Nehmen wir an, Du bist ein Pensionsfonds, der eine Rendite von 8 % benötigt, um seine Verbindlichkeiten ohne Schwierigkeiten zu erfüllen. Und nehmen wir an, dass die Aktien so aufgebläht sind, dass Du auf lange Sicht nur eine Rendite von 2 % erwarten kannst, wenn man davon ausgeht, dass die Bewertungskennzahlen irgendwann auf ein vernünftiges Niveau zurückkehren. Du könntest versucht sein, Dich nach anderen Anlageklassen umzusehen, die nicht so korrumpiert sind. Wenn Du aber einigermaßen sicher bist, dass künstliches Geld die Preise länger nach oben treiben wird als der Zeithorizont, über den Du sonst eine Umkehr erwarten würdest, dann könnte es tatsächlich sinnvoll sein, investiert zu bleiben und Deine 8 % allein aus der Inflation zu beziehen. Auf diese Weise haben diejenigen, die sonst einen Anreiz hätten, die Auswirkungen der Preismanipulation zu korrigieren, einen Anreiz, zu deren Verstärkung beizutragen, wenn die Manipulation von vornherein stark genug ist.
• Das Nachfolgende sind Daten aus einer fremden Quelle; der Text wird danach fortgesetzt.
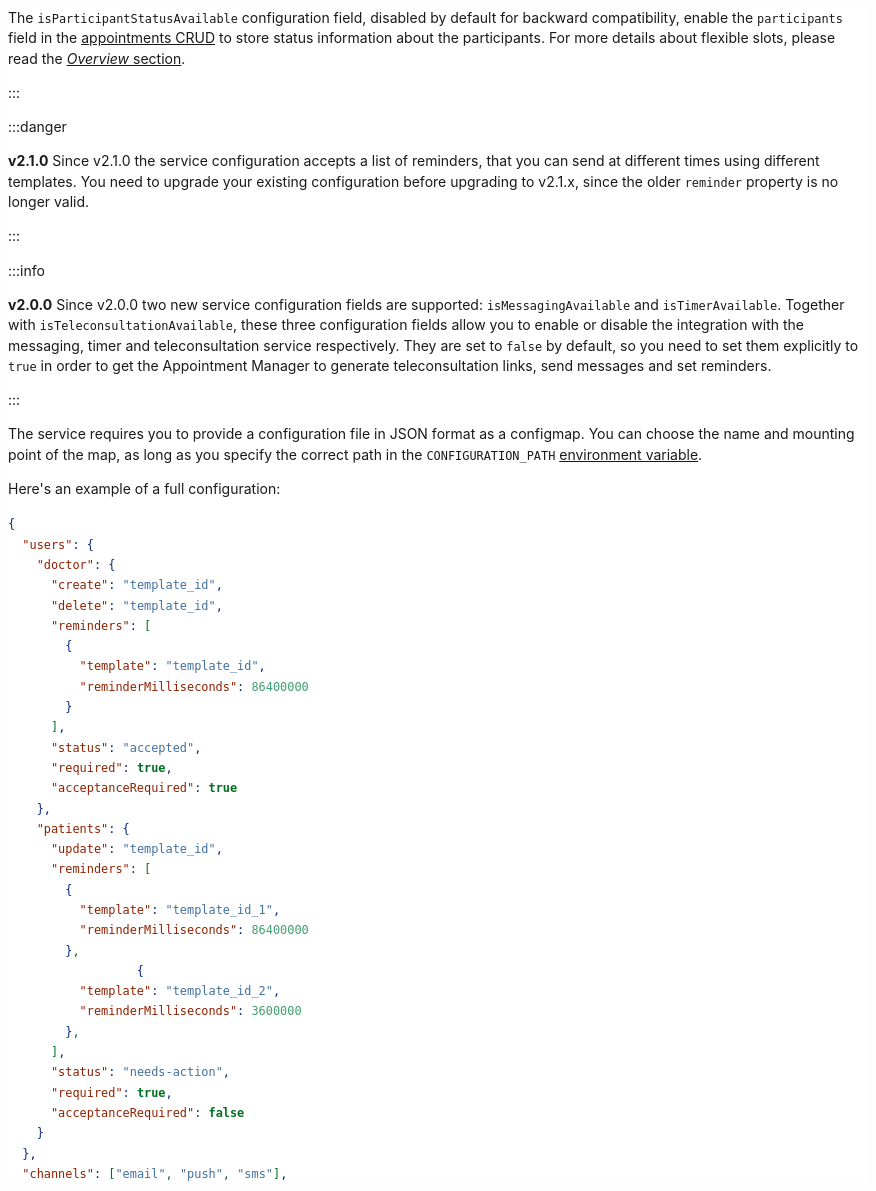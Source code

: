 The `isParticipantStatusAvailable` configuration field, disabled by default for backward compatibility, enable the `participants` field in the [appointments CRUD][crud-appointments] to store status information about the participants. For more details about flexible slots, please read the [*Overview* section][participant-status].

:::

:::danger

**v2.1.0**
Since v2.1.0 the service configuration accepts a list of reminders, that you can send at different times using different templates. You need to upgrade your existing configuration before upgrading to v2.1.x, since the older `reminder` property is no longer valid.

:::

:::info

**v2.0.0**
Since v2.0.0 two new service configuration fields are supported: `isMessagingAvailable` and `isTimerAvailable`. Together with `isTeleconsultationAvailable`, these three configuration fields allow you to enable or disable the integration with the messaging, timer and teleconsultation service respectively. They are set to `false` by default, so you need to set them explicitly to `true` in order to get the Appointment Manager to generate teleconsultation links, send messages and set reminders.

:::

The service requires you to provide a configuration file in JSON format as a configmap. You can choose the
name and mounting point of the map, as long as you specify the correct path in the `CONFIGURATION_PATH` [environment variable][environment-variables].

Here's an example of a full configuration:

```json
{
  "users": {
    "doctor": {
      "create": "template_id",
      "delete": "template_id",
      "reminders": [
        {
          "template": "template_id",
          "reminderMilliseconds": 86400000   
        }
      ],
      "status": "accepted",
      "required": true,
      "acceptanceRequired": true
    },
    "patients": {
      "update": "template_id",
      "reminders": [
        {
          "template": "template_id_1",
          "reminderMilliseconds": 86400000   
        },
                  {
          "template": "template_id_2",
          "reminderMilliseconds": 3600000   
        },
      ],
      "status": "needs-action",
      "required": true,
      "acceptanceRequired": false
    }
  },
  "channels": ["email", "push", "sms"],
```

[crud-service-doc]: ../crud-service/overview_and_usage "CRUD Service official documentation"
[messaging-service-doc]: ../messaging-service/overview "Messaging Service official documentation"
[notification-manager-doc]: ../messaging-service/overview "Notification Manager"
[timer-service-doc]: ../timer-service/overview "Timer Service official documentation"
[teleconsultation-service-doc]: ../teleconsultation-service-backend/overview "Teleconsultation Service official documentation"
[fhir-participation-status]: https://www.hl7.org/fhir/valueset-participationstatus.html
[overview]: ./10_overview.md "Overview page"
[flexible-slots]: ./10_overview.md#flexible-slots "Flexible slots | Availabilities and slots | Overview"
[participant-status]: ./10_overview.md#participant-status "Participant status | User participants | Appointments | Overview"
[service-configuration]: #service-configuration "Service configuration | Configuration"
[environment-variables]: #environment-variables "Environment variables | Configuration"
[crud-availabilities]: #availabilities-crud-collection "Availabilities CRUD collection | CRUD collections | Configuration"
[crud-exceptions]: #exceptions-crud-collection "Exceptions CRUD collection | CRUD collections | Configuration"
[crud-appointments]: #appointments-crud-collection "Appointments CRUD collection | CRUD collections | Configuration"
[crud-users]: #users-crud-collection
[appointments-mode]: #appointments-mode "Appointments mode | Configuration"
[full-mode]: #full-mode "Full mode | Configuration"
[users]: #users "Users | Service configuration | Configuration"
[is-participant-status-available]: #isparticipantstatusavailable "`isParticipantStatusAvailable` | Service configuration | Configuration"
[is-user-available]: #isuseravailable
[create-availability]: ./30_usage.md#post-availabilities "POST /availabilities/ | Availabilities | Usage"
[update-availability]: ./30_usage.md#patch-availabilitiesid "PATCH /availabilities/:id | Availabilities | Usage"
[fhir-participationstatus]: https://www.hl7.org/fhir/valueset-participationstatus.html "Valueset-participationstatus - FHIR v5.0.0"
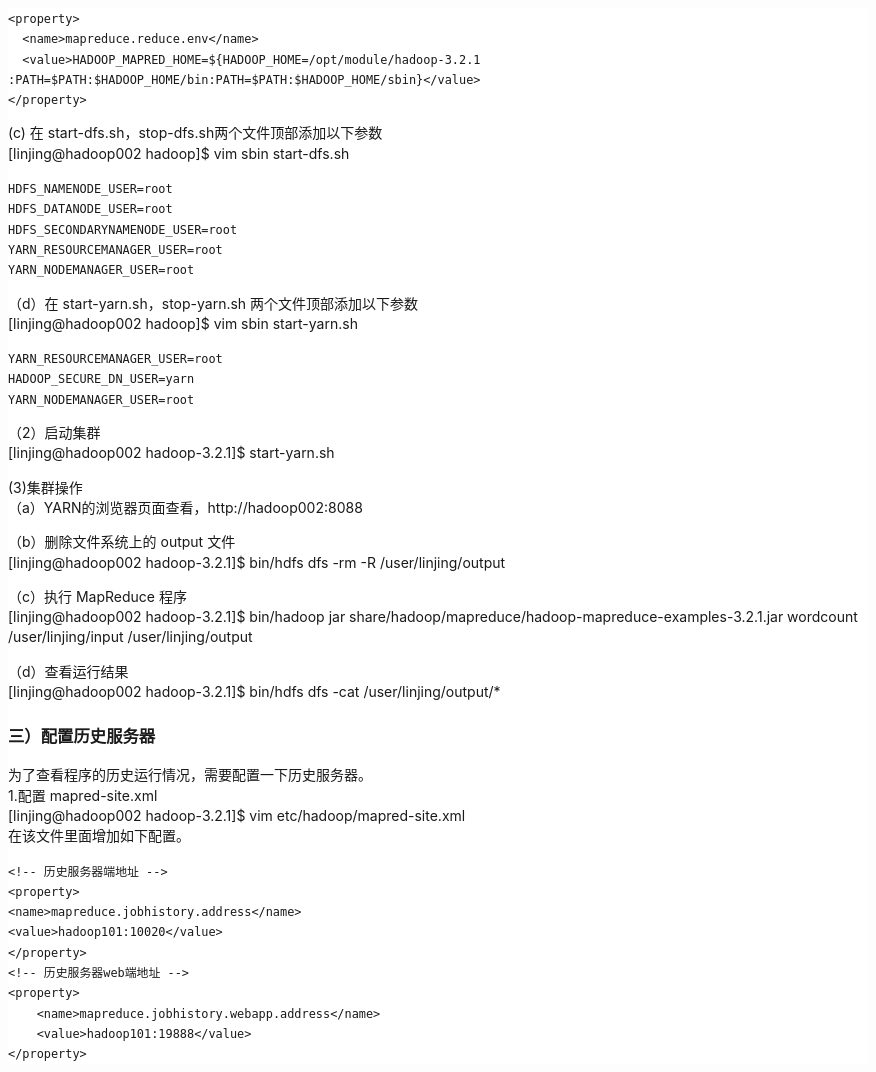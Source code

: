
 ``` 
<property>
  <name>mapreduce.reduce.env</name>
  <value>HADOOP_MAPRED_HOME=${HADOOP_HOME=/opt/module/hadoop-3.2.1
:PATH=$PATH:$HADOOP_HOME/bin:PATH=$PATH:$HADOOP_HOME/sbin}</value>
</property>
```

(c) 在 start-dfs.sh，stop-dfs.sh两个文件顶部添加以下参数    
[linjing@hadoop002 hadoop]$ vim sbin start-dfs.sh   
```
HDFS_NAMENODE_USER=root
HDFS_DATANODE_USER=root
HDFS_SECONDARYNAMENODE_USER=root
YARN_RESOURCEMANAGER_USER=root
YARN_NODEMANAGER_USER=root
```
（d）在 start-yarn.sh，stop-yarn.sh 两个文件顶部添加以下参数     
[linjing@hadoop002 hadoop]$ vim sbin start-yarn.sh   
```
YARN_RESOURCEMANAGER_USER=root
HADOOP_SECURE_DN_USER=yarn
YARN_NODEMANAGER_USER=root
```
（2）启动集群     
[linjing@hadoop002 hadoop-3.2.1]$ start-yarn.sh   

(3)集群操作   
（a）YARN的浏览器页面查看，http://hadoop002:8088     

（b）删除文件系统上的 output 文件    
[linjing@hadoop002 hadoop-3.2.1]$ bin/hdfs dfs -rm -R /user/linjing/output   

（c）执行 MapReduce 程序   
[linjing@hadoop002 hadoop-3.2.1]$ bin/hadoop jar share/hadoop/mapreduce/hadoop-mapreduce-examples-3.2.1.jar wordcount /user/linjing/input  /user/linjing/output   

（d）查看运行结果   
[linjing@hadoop002 hadoop-3.2.1]$ bin/hdfs dfs -cat /user/linjing/output/*   

### 三）配置历史服务器
为了查看程序的历史运行情况，需要配置一下历史服务器。   
1.配置 mapred-site.xml   
[linjing@hadoop002 hadoop-3.2.1]$ vim etc/hadoop/mapred-site.xml    
在该文件里面增加如下配置。    
```
<!-- 历史服务器端地址 -->
<property>
<name>mapreduce.jobhistory.address</name>
<value>hadoop101:10020</value>
</property>
<!-- 历史服务器web端地址 -->
<property>
    <name>mapreduce.jobhistory.webapp.address</name>
    <value>hadoop101:19888</value>
</property>
```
Wenn dieser Teufelskreis in Gang kommt, könnte die Idee, den «wirtschaftlichen Wohlstand» ausschließlich am Anstieg (nicht am Wachstum) der Aktienmarktbewertungen zu messen, sogar noch falscher sein als die des BIP-«Wachstums». Es ist keine Renditemessung. Sie sagt nichts über die Nachhaltigkeit aus, und in diesem speziellen Szenario (in dem wir uns seit mindestens zehn Jahren befinden) ist es praktisch garantiert, dass sich dahinter eine höchst unhaltbare Fehlleitung von Kapital, wenn nicht gar dessen völlige Vernichtung verbirgt.
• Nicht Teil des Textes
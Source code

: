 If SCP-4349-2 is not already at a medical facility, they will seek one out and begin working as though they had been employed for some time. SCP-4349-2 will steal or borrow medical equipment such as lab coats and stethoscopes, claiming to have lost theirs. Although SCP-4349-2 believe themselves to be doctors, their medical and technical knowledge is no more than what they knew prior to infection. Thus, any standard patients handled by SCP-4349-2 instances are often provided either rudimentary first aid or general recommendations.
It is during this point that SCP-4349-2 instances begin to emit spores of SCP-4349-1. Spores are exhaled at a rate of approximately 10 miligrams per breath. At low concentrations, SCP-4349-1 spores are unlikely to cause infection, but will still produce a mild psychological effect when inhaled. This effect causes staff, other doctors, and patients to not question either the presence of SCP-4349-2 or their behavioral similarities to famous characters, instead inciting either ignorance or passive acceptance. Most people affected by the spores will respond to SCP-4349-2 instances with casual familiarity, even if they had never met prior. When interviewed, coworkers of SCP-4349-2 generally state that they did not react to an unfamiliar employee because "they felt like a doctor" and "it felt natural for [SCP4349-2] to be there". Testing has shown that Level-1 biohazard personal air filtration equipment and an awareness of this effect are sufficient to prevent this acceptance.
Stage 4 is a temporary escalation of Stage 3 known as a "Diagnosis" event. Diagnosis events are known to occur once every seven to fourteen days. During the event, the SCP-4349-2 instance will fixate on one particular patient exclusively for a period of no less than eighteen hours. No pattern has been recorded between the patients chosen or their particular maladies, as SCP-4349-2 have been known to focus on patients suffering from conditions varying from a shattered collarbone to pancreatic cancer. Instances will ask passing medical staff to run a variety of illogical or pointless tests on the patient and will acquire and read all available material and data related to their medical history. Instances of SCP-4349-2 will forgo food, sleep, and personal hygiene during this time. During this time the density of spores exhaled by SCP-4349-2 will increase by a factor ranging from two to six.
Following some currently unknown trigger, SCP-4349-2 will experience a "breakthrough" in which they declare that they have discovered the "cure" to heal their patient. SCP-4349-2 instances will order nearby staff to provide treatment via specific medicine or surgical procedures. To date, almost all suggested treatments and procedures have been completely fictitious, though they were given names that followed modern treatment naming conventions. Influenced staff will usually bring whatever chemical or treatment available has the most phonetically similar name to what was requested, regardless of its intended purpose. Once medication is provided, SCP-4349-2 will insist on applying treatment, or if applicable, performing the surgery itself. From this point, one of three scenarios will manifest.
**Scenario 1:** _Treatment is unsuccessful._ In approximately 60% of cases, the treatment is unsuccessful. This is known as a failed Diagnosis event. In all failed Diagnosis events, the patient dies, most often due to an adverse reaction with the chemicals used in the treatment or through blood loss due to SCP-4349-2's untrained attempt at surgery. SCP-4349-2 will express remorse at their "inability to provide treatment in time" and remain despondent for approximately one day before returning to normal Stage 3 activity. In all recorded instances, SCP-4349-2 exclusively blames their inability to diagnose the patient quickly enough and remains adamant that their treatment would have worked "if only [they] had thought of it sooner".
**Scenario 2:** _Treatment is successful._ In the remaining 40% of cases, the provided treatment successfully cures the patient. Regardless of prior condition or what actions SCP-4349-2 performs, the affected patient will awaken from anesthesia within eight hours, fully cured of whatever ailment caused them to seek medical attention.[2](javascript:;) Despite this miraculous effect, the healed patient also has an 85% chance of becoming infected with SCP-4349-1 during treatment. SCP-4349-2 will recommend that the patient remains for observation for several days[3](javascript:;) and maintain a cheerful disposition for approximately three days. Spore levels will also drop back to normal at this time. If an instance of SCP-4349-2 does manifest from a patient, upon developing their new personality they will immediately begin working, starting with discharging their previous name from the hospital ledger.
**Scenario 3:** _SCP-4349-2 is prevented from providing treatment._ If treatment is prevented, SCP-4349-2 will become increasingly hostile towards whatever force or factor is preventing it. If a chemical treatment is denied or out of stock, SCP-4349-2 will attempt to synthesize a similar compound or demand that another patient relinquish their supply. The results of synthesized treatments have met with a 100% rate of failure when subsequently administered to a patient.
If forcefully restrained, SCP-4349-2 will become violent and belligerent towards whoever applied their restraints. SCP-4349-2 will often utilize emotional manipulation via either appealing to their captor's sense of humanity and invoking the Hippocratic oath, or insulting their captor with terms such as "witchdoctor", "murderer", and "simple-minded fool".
Was würde in einer wirtschaftlich gesunden kapitalistischen Gesellschaft passieren?
Eine ganze Menge. Wir werden einige von ihnen relativ schnell durchgehen, da sie mehr oder weniger dem gesunden Menschenverstand entsprechen und sich aus der obigen Diskussion ganz natürlich ergeben.
- Du würdest in der Lage sein, Wohlstand in Geld zu bewahren. Geld ist der gespeicherte und akzeptierte Wert der in der Vergangenheit geleisteten Arbeit, der gegen Waren und Dienstleistungen in der Gegenwart oder Zukunft eingelöst werden kann. Geld sollte nicht ständig an Wert verlieren. Es gibt Überlegungen zu den Bedingungen der Kreditvergabe und der systemischen Hebelwirkung, die das Thema komplizierter machen und auf die wir hier nicht eingehen wollen – aber unter sonst gleichen Bedingungen würde man erwarten, dass die Kaufkraft des Geldes über einen ausreichend langen Zeitraum in etwa im Einklang mit der Gesamtkapitalrendite steigt, weil dieselbe in der Vergangenheit geleistete Arbeit jetzt Zugang zu einer größeren Menge an Waren und Dienstleistungen hat.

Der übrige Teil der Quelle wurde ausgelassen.